The board of the directors of the National Business Travel Association voted last week to continue to pursue a merger with the Association of Corporate Travel Executives. However, the issue is at a standstill. ACTE had voted the previous week not to support the merger process that was on the table as a result of months of negotiations.
The merger talks, begun in April between NBTA and ACTE, illustrate the challenges faced by overlapping meetings and travel industry associations in this troubled economy. The talks were a response to sponsors' shrinking budgets and a way to create operational savings, according to NBTA spokesman Caleb Tiller. They were not, he said, because of a lack of sponsorships or shrinking attendance at NBTA's August International Convention & Exhibition, which are tracking as well as the past two years.

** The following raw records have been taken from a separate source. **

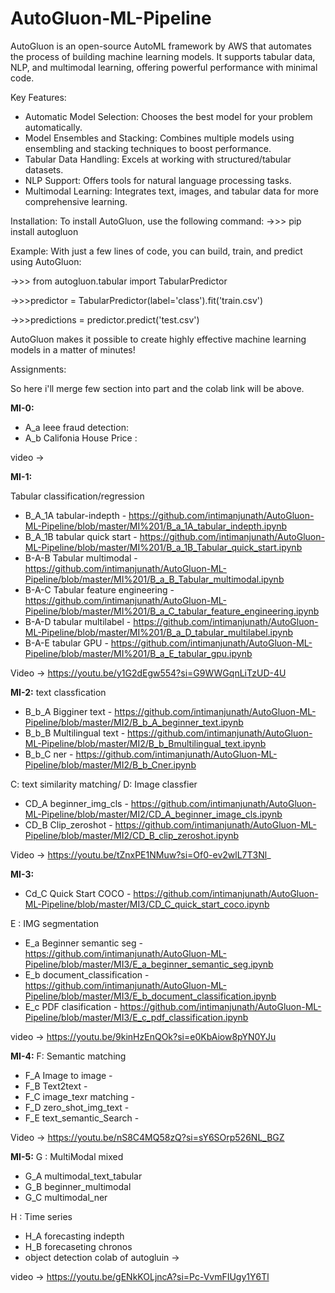 # AutoGluon-ML-Pipeline
AutoGluon is an open-source AutoML framework by AWS that automates the process of building machine learning models. It supports tabular data, NLP, and multimodal learning, offering powerful performance with minimal code.

Key Features:
* Automatic Model Selection: Chooses the best model for your problem automatically.
* Model Ensembles and Stacking: Combines multiple models using ensembling and stacking techniques to boost performance.
* Tabular Data Handling: Excels at working with structured/tabular datasets.
* NLP Support: Offers tools for natural language processing tasks.
* Multimodal Learning: Integrates text, images, and tabular data for more comprehensive learning.

Installation:
To install AutoGluon, use the following command:
->>> pip install autogluon

Example:
With just a few lines of code, you can build, train, and predict using AutoGluon:

->>> from autogluon.tabular import TabularPredictor

->>>predictor = TabularPredictor(label='class').fit('train.csv')

->>>predictions = predictor.predict('test.csv')

AutoGluon makes it possible to create highly effective machine learning models in a matter of minutes!


Assignments:

So here i'll merge few section into part and the colab link will be above. 

**MI-0:**
* A_a Ieee fraud detection: 
* A_b Califonia House Price : 

video -> 


**MI-1:**

Tabular classification/regression

* B_A_1A tabular-indepth - https://github.com/intimanjunath/AutoGluon-ML-Pipeline/blob/master/MI%201/B_a_1A_tabular_indepth.ipynb
* B_A_1B tabular quick start - https://github.com/intimanjunath/AutoGluon-ML-Pipeline/blob/master/MI%201/B_a_1B_Tabular_quick_start.ipynb
* B-A-B Tabular multimodal - https://github.com/intimanjunath/AutoGluon-ML-Pipeline/blob/master/MI%201/B_a_B_Tabular_multimodal.ipynb
* B-A-C Tabular feature engineering - https://github.com/intimanjunath/AutoGluon-ML-Pipeline/blob/master/MI%201/B_a_C_tabular_feature_engineering.ipynb
* B-A-D tabular multilabel - https://github.com/intimanjunath/AutoGluon-ML-Pipeline/blob/master/MI%201/B_a_D_tabular_multilabel.ipynb
* B-A-E tabular GPU - https://github.com/intimanjunath/AutoGluon-ML-Pipeline/blob/master/MI%201/B_a_E_tabular_gpu.ipynb

Video -> https://youtu.be/y1G2dEgw554?si=G9WWGqnLiTzUD-4U


**MI-2:**
text classfication
* B_b_A Bigginer text - https://github.com/intimanjunath/AutoGluon-ML-Pipeline/blob/master/MI2/B_b_A_beginner_text.ipynb
* B_b_B Multilingual text - https://github.com/intimanjunath/AutoGluon-ML-Pipeline/blob/master/MI2/B_b_Bmultilingual_text.ipynb
* B_b_C ner - https://github.com/intimanjunath/AutoGluon-ML-Pipeline/blob/master/MI2/B_b_Cner.ipynb

C: text similarity matching/ D: Image classfier 
* CD_A beginner_img_cls - https://github.com/intimanjunath/AutoGluon-ML-Pipeline/blob/master/MI2/CD_A_beginner_image_cls.ipynb
* CD_B Clip_zeroshot  - https://github.com/intimanjunath/AutoGluon-ML-Pipeline/blob/master/MI2/CD_B_clip_zeroshot.ipynb

Video -> https://youtu.be/tZnxPE1NMuw?si=Of0-ev2wlL7T3Nl_


**MI-3:**
* Cd_C Quick Start COCO  - https://github.com/intimanjunath/AutoGluon-ML-Pipeline/blob/master/MI3/CD_C_quick_start_coco.ipynb

E : IMG segmentation  
* E_a Beginner semantic seg - https://github.com/intimanjunath/AutoGluon-ML-Pipeline/blob/master/MI3/E_a_beginner_semantic_seg.ipynb
* E_b document_classification - https://github.com/intimanjunath/AutoGluon-ML-Pipeline/blob/master/MI3/E_b_document_classification.ipynb
* E_c PDF clasification - https://github.com/intimanjunath/AutoGluon-ML-Pipeline/blob/master/MI3/E_c_pdf_classification.ipynb

video -> https://youtu.be/9kinHzEnQOk?si=e0KbAiow8pYN0YJu


**MI-4:**
F: Semantic matching 
* F_A Image to image  - 
* F_B Text2text - 
* F_C image_texr matching - 
* F_D zero_shot_img_text - 
* F_E text_semantic_Search - 

Video -> https://youtu.be/nS8C4MQ58zQ?si=sY6SOrp526NL_BGZ


**MI-5:**
G : MultiModal mixed 
* G_A multimodal_text_tabular 
* G_B beginner_multimodal 
* G_C multimodal_ner 

H : Time series 
* H_A forecasting indepth
* H_B forecaseting chronos
* object detection colab of autogluin -> 

video -> https://youtu.be/gENkKOLjncA?si=Pc-VvmFIUgy1Y6Tl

"Even in good times, there is pressure from suppliers who say they cannot support multiple associations with overlapping memberships," said Al Rickard, president of Association Vision, a company that has managed communication strategies for a major association merger. "This is especially true today in the travel and meetings industry, which has been hit by a double whammy of a down economy and the incorrect perception that business travel is somehow frivolous or unnecessary.
“It's a tough situation,” continued Rickard, “but travel industry associations must learn to survive with diminished resources and realize that, even in a recovery, all those dollars may not come back."
Discussions between both associations stretch back for years, according to Tiller, "though this is the furthest we've ever come." The most recent talks included four people from each association’s board, who worked to draft an outline for a potential structure for a merger, the document that NBTA voted for and ACTE voted against.
Association mergers are infinitely more complicated than corporate mergers due to the politics involved, said Rickard. "It takes a lot of hard work and diplomacy to make them happen. ... The departure of a chief staff executive from one of the associations also opens up a window of opportunity for a merger." Rickard was referring to Bill Conners, CTC, NBTA’s former executive director and COO who left the association June 15.
What's next? "They can certainly meet again and vote again," said Tiller, "but right now, nobody knows for sure."